I’m a Brooklyn boy and even though my friend Jules has lived in this part of NYC for at least a decade, I know she is a newcomer to what is a home base for me, for my sister, for my brother, for, as a matter of fact, for Woody and Barbra and Spike.
So, I had to smile when a brief sliver of two hours north of Sydney in Eastern Australia, I headed for Brooklyn, New South Wales.
It’s at the end of a slow hot road sitting funky, a bit off the road and watery on the edge of the sweep of the Hawksbury River estuary.missed out, quiet, forgotten, off the beaten track.
I asked around in this sleepy shambly friendly place how Brooklyn came to be named….errr…Brooklyn.
Bob in the local B&B said the New York Brooklyn was settled by the Dutch (it translates as Brokenland, not because of the economy but because of its ridged shoreline) so maybe the Ozzie one that we were standing in was of Dutch descent.
Unlikely, I figured, as I surveyed the one of the two streets that really led nowhere or at least verylittlewhere.
The talkative bookshop owner didn’t know either. Her funky store on the corner of the intersection of one of the 2 streets, had walls that were littered with quotes from the first lines of famous books. Books by Joyce, Tolstoy, Camus, AA Milne, Austen, Dickens, Banks. The words seemed to flutter around the store like butterflies. Her husband painted them, she told me. A lot of time to kill in Brooklyn.
Very cute. Nice touch from Brooklyn, Australia. Must bring it back to Midwood sometime.
We ambled down to the ferry that scoots around the wide mouth of the river. The ferryman knew the answer.
‘See that bridge?’ He pointed to a handsome rail span that connects Sydney with Newcastle. ‘That’s the link from a hundred years ago.’
‘That bridge was constructed by Brooklyn boys?’ I immediately did my early maths and figured the men who sorted out the famous Brooklyn Bridge did such a bang up job, that that early Ozzies basically hired them halfway round the world to slap up another similar off the shelf bridge right here in Australia. And then they named their hamlet after their hero builders.
‘Nope,’ this ferry guy said as he steered for a miniscule spot of land called Danga Island.
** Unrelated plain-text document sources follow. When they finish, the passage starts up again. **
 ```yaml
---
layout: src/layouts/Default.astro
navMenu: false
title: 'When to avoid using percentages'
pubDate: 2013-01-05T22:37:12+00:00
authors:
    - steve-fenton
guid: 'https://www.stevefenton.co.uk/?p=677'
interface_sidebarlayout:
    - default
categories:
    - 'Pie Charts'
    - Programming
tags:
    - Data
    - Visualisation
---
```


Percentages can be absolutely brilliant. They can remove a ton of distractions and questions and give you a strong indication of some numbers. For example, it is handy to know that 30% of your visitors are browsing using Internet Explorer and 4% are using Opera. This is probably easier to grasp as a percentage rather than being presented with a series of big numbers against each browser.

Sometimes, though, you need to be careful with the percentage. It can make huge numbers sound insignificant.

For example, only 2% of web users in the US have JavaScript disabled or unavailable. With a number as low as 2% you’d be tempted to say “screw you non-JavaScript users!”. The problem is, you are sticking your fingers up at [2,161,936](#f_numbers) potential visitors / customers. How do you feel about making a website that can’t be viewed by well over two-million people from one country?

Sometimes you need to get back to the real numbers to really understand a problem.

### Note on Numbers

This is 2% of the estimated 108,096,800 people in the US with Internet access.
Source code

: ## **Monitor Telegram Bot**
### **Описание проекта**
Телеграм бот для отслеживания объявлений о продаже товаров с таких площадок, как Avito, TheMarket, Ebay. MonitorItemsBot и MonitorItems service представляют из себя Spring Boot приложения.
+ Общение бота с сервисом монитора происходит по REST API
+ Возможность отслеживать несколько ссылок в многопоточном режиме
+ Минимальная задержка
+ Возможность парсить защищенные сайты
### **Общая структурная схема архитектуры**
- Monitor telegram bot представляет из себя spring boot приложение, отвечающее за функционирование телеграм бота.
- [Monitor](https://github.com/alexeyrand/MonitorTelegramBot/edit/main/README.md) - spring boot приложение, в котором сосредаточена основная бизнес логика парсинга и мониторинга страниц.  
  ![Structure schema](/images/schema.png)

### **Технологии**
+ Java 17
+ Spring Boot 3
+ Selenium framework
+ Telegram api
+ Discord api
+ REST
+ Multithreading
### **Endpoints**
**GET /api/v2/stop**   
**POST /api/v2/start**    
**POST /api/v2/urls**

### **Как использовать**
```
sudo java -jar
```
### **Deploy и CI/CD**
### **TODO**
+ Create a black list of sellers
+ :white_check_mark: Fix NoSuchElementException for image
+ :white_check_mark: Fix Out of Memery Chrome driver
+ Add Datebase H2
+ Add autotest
‘They built the one that almost bloody well fell down.’
It seems the Brooklyn boys did come after the NYC bridge was built. They were good engineers and builders. But not good enough. They dropped the huge piers Into the muddy bottom of the Hawksbury and that bridge just started rolling and wiggling as soon as the trains began trambling over it.
A point of fact: the old Brooklyn Dodger baseball team (the one that betrayed us in 1958, remember?) were so god awful in their chequered past their nickname was The Bums.
Maybe, just maybe, that should go for our bridge builders too.